BEGIN
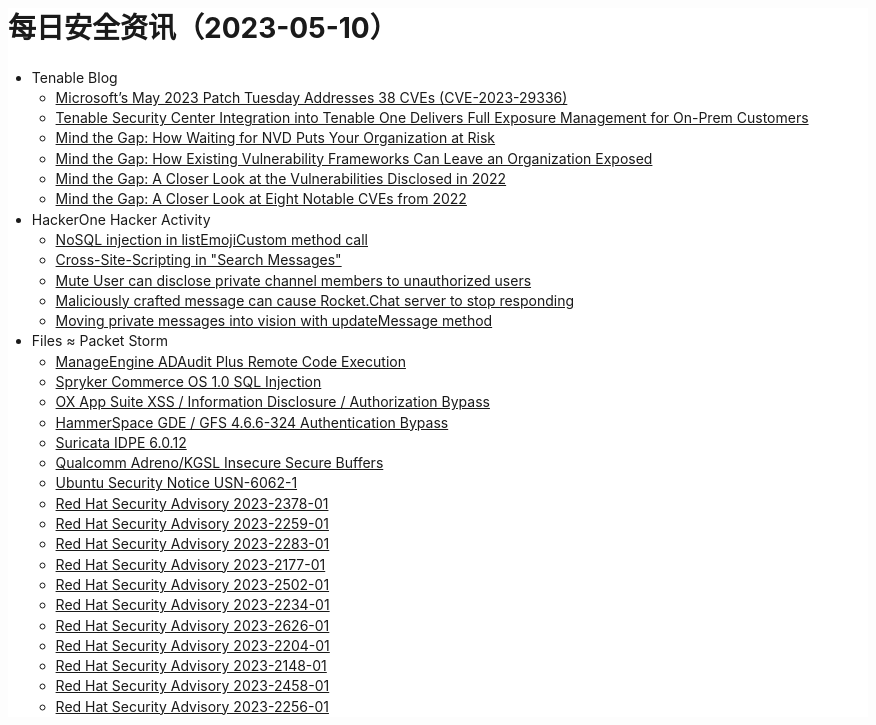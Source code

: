 # 每日安全资讯（2023-05-10）

- Tenable Blog
  - [Microsoft’s May 2023 Patch Tuesday Addresses 38 CVEs (CVE-2023-29336)](https://www.tenable.com/blog/microsofts-may-2023-patch-tuesday-addresses-38-cves-cve-2023-29336)
  - [Tenable Security Center Integration into Tenable One Delivers Full Exposure Management for On-Prem Customers](https://www.tenable.com/blog/tenable-security-center-integration-into-tenable-one-delivers-full-exposure-management)
  - [Mind the Gap: How Waiting for NVD Puts Your Organization at Risk](https://www.tenable.com/blog/mind-the-gap-how-waiting-for-nvd-puts-your-organization-at-risk)
  - [Mind the Gap: How Existing Vulnerability Frameworks Can Leave an Organization Exposed](https://www.tenable.com/blog/mind-the-gap-how-existing-vulnerability-frameworks-can-leave-an-organization-exposed)
  - [Mind the Gap: A Closer Look at the Vulnerabilities Disclosed in 2022](https://www.tenable.com/blog/mind-the-gap-a-closer-look-at-the-vulnerabilities-disclosed-in-2022)
  - [Mind the Gap: A Closer Look at Eight Notable CVEs from 2022](https://www.tenable.com/blog/mind-the-gap-a-closer-look-at-eight-notable-cves-from-2022)
- HackerOne Hacker Activity
  - [NoSQL injection in listEmojiCustom method call](https://hackerone.com/reports/1757676)
  - [Cross-Site-Scripting in "Search Messages"](https://hackerone.com/reports/1781131)
  - [Mute User can disclose private channel members to unauthorized users](https://hackerone.com/reports/1445810)
  - [Maliciously crafted message can cause Rocket.Chat server to stop responding](https://hackerone.com/reports/1461340)
  - [Moving private messages into vision with updateMessage method](https://hackerone.com/reports/1406479)
- Files ≈ Packet Storm
  - [ManageEngine ADAudit Plus Remote Code Execution](https://packetstormsecurity.com/files/172258/manageengine_adaudit_plus_authenticated_rce.rb.txt)
  - [Spryker Commerce OS 1.0 SQL Injection](https://packetstormsecurity.com/files/172257/SCHUTZWERK-SA-2023-001.txt)
  - [OX App Suite XSS / Information Disclosure / Authorization Bypass](https://packetstormsecurity.com/files/172256/oxappsuite7106-disclosexss.txt)
  - [HammerSpace GDE / GFS 4.6.6-324 Authentication Bypass](https://packetstormsecurity.com/files/172255/hspc-passgen.py.txt)
  - [Suricata IDPE 6.0.12](https://packetstormsecurity.com/files/172254/suricata-6.0.12.tar.gz)
  - [Qualcomm Adreno/KGSL Insecure Secure Buffers](https://packetstormsecurity.com/files/172253/GS20230509154909.tgz)
  - [Ubuntu Security Notice USN-6062-1](https://packetstormsecurity.com/files/172252/USN-6062-1.txt)
  - [Red Hat Security Advisory 2023-2378-01](https://packetstormsecurity.com/files/172251/RHSA-2023-2378-01.txt)
  - [Red Hat Security Advisory 2023-2259-01](https://packetstormsecurity.com/files/172250/RHSA-2023-2259-01.txt)
  - [Red Hat Security Advisory 2023-2283-01](https://packetstormsecurity.com/files/172249/RHSA-2023-2283-01.txt)
  - [Red Hat Security Advisory 2023-2177-01](https://packetstormsecurity.com/files/172248/RHSA-2023-2177-01.txt)
  - [Red Hat Security Advisory 2023-2502-01](https://packetstormsecurity.com/files/172247/RHSA-2023-2502-01.txt)
  - [Red Hat Security Advisory 2023-2234-01](https://packetstormsecurity.com/files/172246/RHSA-2023-2234-01.txt)
  - [Red Hat Security Advisory 2023-2626-01](https://packetstormsecurity.com/files/172245/RHSA-2023-2626-01.txt)
  - [Red Hat Security Advisory 2023-2204-01](https://packetstormsecurity.com/files/172244/RHSA-2023-2204-01.txt)
  - [Red Hat Security Advisory 2023-2148-01](https://packetstormsecurity.com/files/172243/RHSA-2023-2148-01.txt)
  - [Red Hat Security Advisory 2023-2458-01](https://packetstormsecurity.com/files/172242/RHSA-2023-2458-01.txt)
  - [Red Hat Security Advisory 2023-2256-01](https://packetstormsecurity.com/files/172241/RHSA-2023-2256-01.txt)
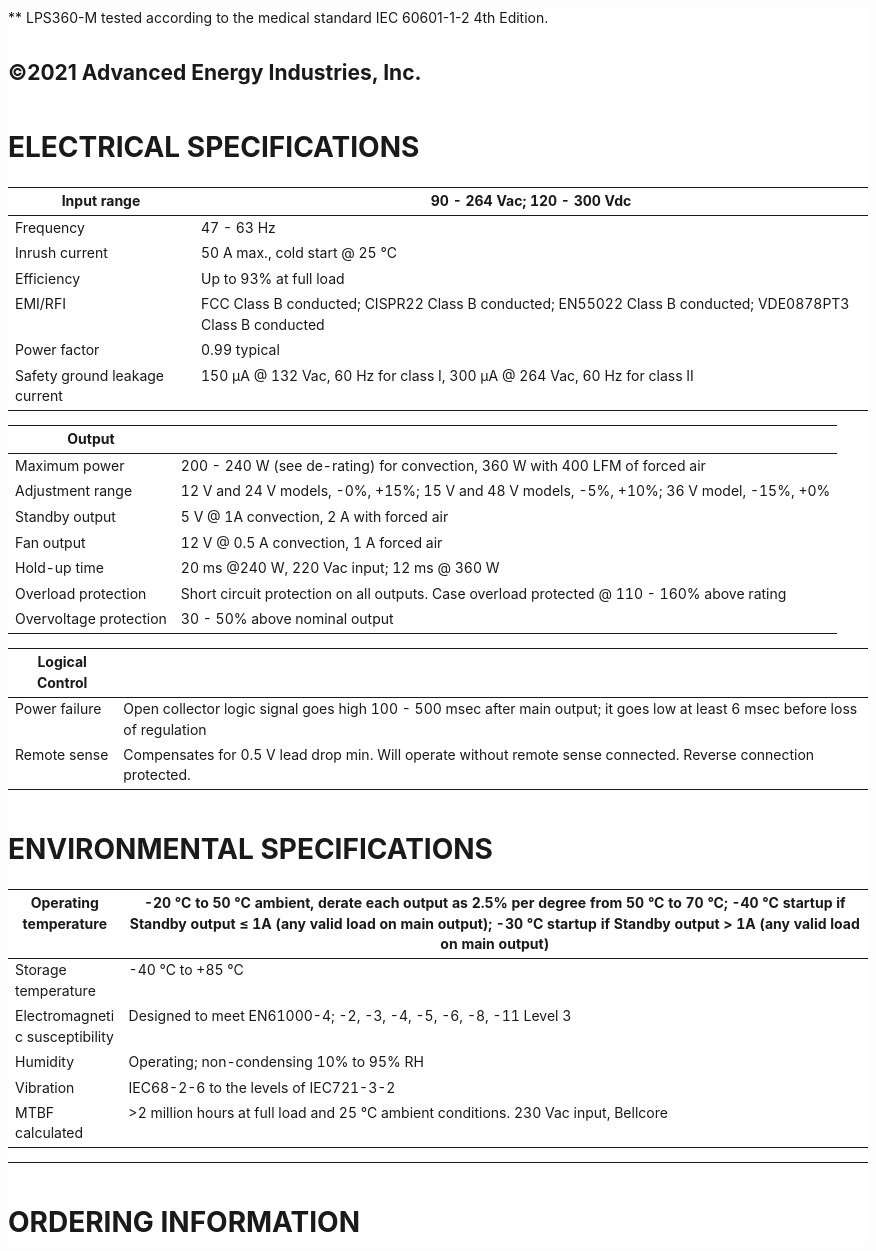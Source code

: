 ** LPS360-M tested according to the medical standard IEC 60601-1-2 4th Edition.

©2021 Advanced Energy Industries, Inc.
---
# ELECTRICAL SPECIFICATIONS

|Input range|90 - 264 Vac; 120 - 300 Vdc|
|---|---|
|Frequency|47 - 63 Hz|
|Inrush current|50 A max., cold start @ 25 °C|
|Efficiency|Up to 93% at full load|
|EMI/RFI|FCC Class B conducted; CISPR22 Class B conducted; EN55022 Class B conducted; VDE0878PT3 Class B conducted|
|Power factor|0.99 typical|
|Safety ground leakage current|150 μA @ 132 Vac, 60 Hz for class I, 300 μA @ 264 Vac, 60 Hz for class II|

|Output| |
|---|---|
|Maximum power|200 - 240 W (see de-rating) for convection, 360 W with 400 LFM of forced air|
|Adjustment range|12 V and 24 V models, -0%, +15%; 15 V and 48 V models, -5%, +10%; 36 V model, -15%, +0%|
|Standby output|5 V @ 1A convection, 2 A with forced air|
|Fan output|12 V @ 0.5 A convection, 1 A forced air|
|Hold-up time|20 ms @240 W, 220 Vac input; 12 ms @ 360 W|
|Overload protection|Short circuit protection on all outputs. Case overload protected @ 110 - 160% above rating|
|Overvoltage protection|30 - 50% above nominal output|

|Logical Control| |
|---|---|
|Power failure|Open collector logic signal goes high 100 - 500 msec after main output; it goes low at least 6 msec before loss of regulation|
|Remote sense|Compensates for 0.5 V lead drop min. Will operate without remote sense connected. Reverse connection protected.|

# ENVIRONMENTAL SPECIFICATIONS

|Operating temperature|-20 °C to 50 °C ambient, derate each output as 2.5% per degree from 50 °C to 70 °C; -40 °C startup if Standby output ≤ 1A (any valid load on main output); -30 °C startup if Standby output > 1A (any valid load on main output)|
|---|---|
|Storage temperature|-40 °C to +85 °C|
|Electromagnetic susceptibility|Designed to meet EN61000-4; -2, -3, -4, -5, -6, -8, -11 Level 3|
|Humidity|Operating; non-condensing 10% to 95% RH|
|Vibration|IEC68-2-6 to the levels of IEC721-3-2|
|MTBF calculated|>2 million hours at full load and 25 °C ambient conditions. 230 Vac input, Bellcore|
---
# ORDERING INFORMATION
END
**EXERCISE DETAILS**
Would you please output only the lines from the start of the material above up to and including the line with "- [Mind the Gap: A Closer Look at the", exactly as they appear and without pictures?

**EXERCISE OUTPUT**
Source code

: # 每日安全资讯（2023-05-10）

- Tenable Blog
  - [Microsoft’s May 2023 Patch Tuesday Addresses 38 CVEs (CVE-2023-29336)](https://www.tenable.com/blog/microsofts-may-2023-patch-tuesday-addresses-38-cves-cve-2023-29336)
  - [Tenable Security Center Integration into Tenable One Delivers Full Exposure Management for On-Prem Customers](https://www.tenable.com/blog/tenable-security-center-integration-into-tenable-one-delivers-full-exposure-management)
  - [Mind the Gap: How Waiting for NVD Puts Your Organization at Risk](https://www.tenable.com/blog/mind-the-gap-how-waiting-for-nvd-puts-your-organization-at-risk)
  - [Mind the Gap: How Existing Vulnerability Frameworks Can Leave an Organization Exposed](https://www.tenable.com/blog/mind-the-gap-how-existing-vulnerability-frameworks-can-leave-an-organization-exposed)
  - [Mind the Gap: A Closer Look at the Vulnerabilities Disclosed in 2022](https://www.tenable.com/blog/mind-the-gap-a-closer-look-at-the-vulnerabilities-disclosed-in-2022)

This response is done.